The New York Times
December 20, 1999

 In Rare Deal, U.S. and Cuba Halt Standoff

           By MARC LACEY with DAVID FIRESTONE

           WASHINGTON, Dec. 19 -- United States officials ended a
           hostage standoff at a Louisiana prison by striking a deal with the
          Cuban government that will permit the seven Cuban inmates at the center
          of the uprising to be deported to Havana, federal officials said today.

          The seven, all deemed threats to public safety by the United States, had
          completed prison sentences for crimes committed in the United States
          but were being held indefinitely because their deportation -- the usual
          procedure for felons who are not citizens -- had been blocked by the
          government of Fidel Castro.

          But Cuba dropped its opposition in an agreement reached with the State
          Department on Saturday, and late Saturday night the seven remaining
          hostages, including two jail employees and five inmates, were set free,
          and the inmates surrendered.

          The agreement was highly unusual for two countries that do not
          acknowledge each other diplomatically and cannot reach consensus on
          far less sensitive matters. What it may portend for U.S.-Cuba relations
          remains uncertain. The deal leaves unaddressed the status of
          approximately 2,400 other Cubans who are in United States jails
          awaiting deportation to Cuba, some of whom have resorted to violence
          in the past to show their discontent.

          The prisoners arrived in the United States in the 1980 Mariel boatlift,
          during which Mr.
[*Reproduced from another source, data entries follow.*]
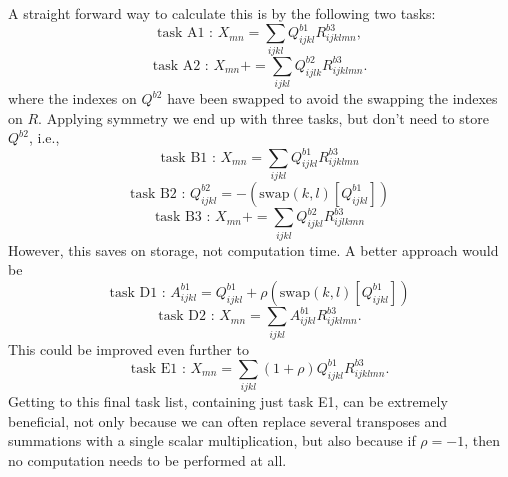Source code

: \noindent A straight forward way to calculate this is by the following two tasks:
\begin{equation*}
\text{task A1\ : \ \ \  \ } X_{mn} = \sum_{ijkl}  Q^{b1}_{ijkl}R^{b3}_{ijklmn},
\end{equation*}                                                             
\begin{equation*}                                                           
\text{task A2\ : \ \ \  \ } X_{mn} += \sum_{ijkl} Q^{b2}_{ijlk}R^{b3}_{ijklmn}.
\end{equation*}
where the indexes on $Q^{b2}$ have been swapped to avoid the swapping the indexes on $R$.
Applying symmetry we end up with three tasks, but don't need to store $Q^{b2}$, i.e., 
\begin{equation*}
\text{task B1\ : \ \ \  \ } X_{mn} = \sum_{ijkl}  Q^{b1}_{ijkl}R^{b3}_{ijklmn}
\end{equation*}                                                             
\begin{equation*}                                                           
\text{task B2\ : \ \ \  \ } Q^{b2}_{ijkl} = - (\text{swap}(k,l)[ Q^{b1}_{ijkl}])
\end{equation*}
\begin{equation*}                                                           
\text{task B3\ : \ \ \  \ } X_{mn} += \sum_{ijkl} Q^{b2}_{ijkl}R^{b3}_{ijlkmn}
\end{equation*}
However, this saves on storage, not computation time. A better approach would be
\begin{equation*}                                                           
\text{task D1\ : \ \ \  \ } A^{b1}_{ijkl} =  Q^{b1}_{ijkl} + \rho(\text{swap}(k,l)[Q^{b1}_{ijkl}] ) 
\end{equation*}
\begin{equation*}                                                           
\text{task D2\ : \ \ \  \ } X_{mn} = \sum_{ijkl} A^{b1}_{ijkl}R^{b3}_{ijklmn}.
\end{equation*}
This could be improved even further to
\begin{equation*}                                                           
\text{task E1\ : \ \ \  \ } X_{mn} = \sum_{ijkl} (1+\rho) Q^{b1}_{ijkl}R^{b3}_{ijklmn}.
\end{equation*}
\noindent Getting to this final task list, containing just task E1, can be
extremely beneficial, not only because we can often replace several transposes
and summations with a single scalar multiplication, but also because if $\rho =
-1$, then no computation needs to be performed at all.\\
Castro sent thousands of criminals to Miami.

          "There is clearly a great deal of frustration among the Cubans who are
          under detention without any sign of deportation," said Russ Bergeron, a
          spokesman for the Immigration and Naturalization Service. "We view this
          case as distinct from the others. Here, the inmates specifically asked to
          be returned to Cuba and the Cuban government agreed to take them.
          That is not the case in the bulk of the 2,400 others."

          There are seven Cubans who are expected to be deported. Officials said
          five were in the prison at the time of the surrender, and two others were
          believed to be the inmates who gave up earlier in the week.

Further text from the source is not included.